-
Notifications
You must be signed in to change notification settings - Fork 0
Description
We added experimental code in 376df06 to create the GCP Carbon Footprint Export dataset and a data transfer job to pull the data into a big query dataset.
Unfortunately, the permission model used by GCP Big Query transfers is a bit twisted. Here's what I could gather from GCP's documentation
- GCP uses a managed service SA to run BigQuery Data Transfers e.g.

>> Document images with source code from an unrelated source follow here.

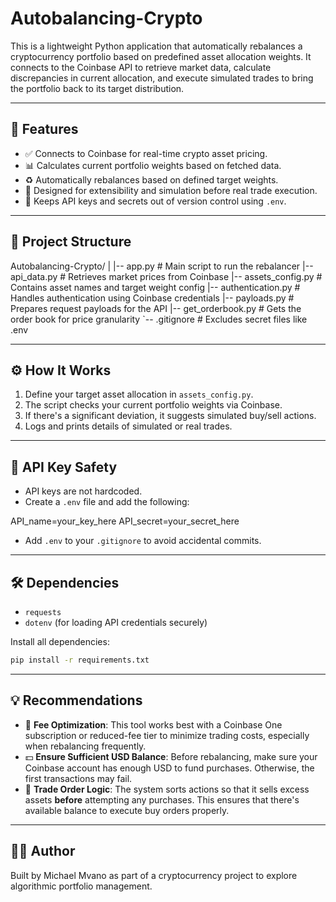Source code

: # Autobalancing-Crypto

This is a lightweight Python application that automatically rebalances a cryptocurrency portfolio based on predefined asset allocation weights. It connects to the Coinbase API to retrieve market data, calculate discrepancies in current allocation, and execute simulated trades to bring the portfolio back to its target distribution.

---

## 🚀 Features

- ✅ Connects to Coinbase for real-time crypto asset pricing.
- 📊 Calculates current portfolio weights based on fetched data.
- ♻️ Automatically rebalances based on defined target weights.
- 🧪 Designed for extensibility and simulation before real trade execution.
- 🔐 Keeps API keys and secrets out of version control using `.env`.

---

## 📁 Project Structure

Autobalancing-Crypto/
|
|-- app.py              # Main script to run the rebalancer
|-- api_data.py         # Retrieves market prices from Coinbase
|-- assets_config.py    # Contains asset names and target weight config
|-- authentication.py   # Handles authentication using Coinbase credentials
|-- payloads.py         # Prepares request payloads for the API
|-- get_orderbook.py    # Gets the order book for price granularity
`-- .gitignore          # Excludes secret files like .env


---

## ⚙️ How It Works

1. Define your target asset allocation in `assets_config.py`.
2. The script checks your current portfolio weights via Coinbase.
3. If there's a significant deviation, it suggests simulated buy/sell actions.
4. Logs and prints details of simulated or real trades.

---

## 🔐 API Key Safety

- API keys are not hardcoded.
- Create a `.env` file and add the following:

API_name=your_key_here
API_secret=your_secret_here


- Add `.env` to your `.gitignore` to avoid accidental commits.

---

## 🛠️ Dependencies

- `requests`
- `dotenv` (for loading API credentials securely)

Install all dependencies:
```bash
pip install -r requirements.txt
```

---

## 💡 Recommendations

- 🔄 **Fee Optimization**: This tool works best with a Coinbase One subscription or reduced-fee tier to minimize trading costs, especially when rebalancing frequently.
- 💵 **Ensure Sufficient USD Balance**: Before rebalancing, make sure your Coinbase account has enough USD to fund purchases. Otherwise, the first transactions may fail.
- 🧠 **Trade Order Logic**: The system sorts actions so that it sells excess assets **before** attempting any purchases. This ensures that there's available balance to execute buy orders properly.


---

## 🧑‍💻 Author
Built by Michael Mvano as part of a cryptocurrency project to explore algorithmic portfolio management.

service-${projectnumber}@gcp-sa-bigquerydatatransfer.iam.gserviceaccount.com
- this managed service SA does not naturally have permission to access the target dataset, so it needs to be authorized either to act as a user or service account that has access
- by default the GCP Console will choose user authorization. This means that users will be prompted to allow Big Query access to their account (which works only in the browser). The big query transfer will run as this user
- some data sources support running as a service account, however the Cloud Carbon Footprint Export does not
We can control with terraform how the transfer config gets created
- by default the
resource google_bigquery_data_transfer_config
uses the authenticated principal of the google provider - when setting
resource google_bigquery_data_transfer_config
offers theservice_account_name
the transfer config uses the explicitly configured service account
Now, when we tested this module we always ran it as users that already performed a manual setup of the big query data transfer, i.e. who already authorized the big query service access to their account. In this case, provisioning from terraform succeeded. hashicorp/terraform-provider-google#4449 describes a similar case.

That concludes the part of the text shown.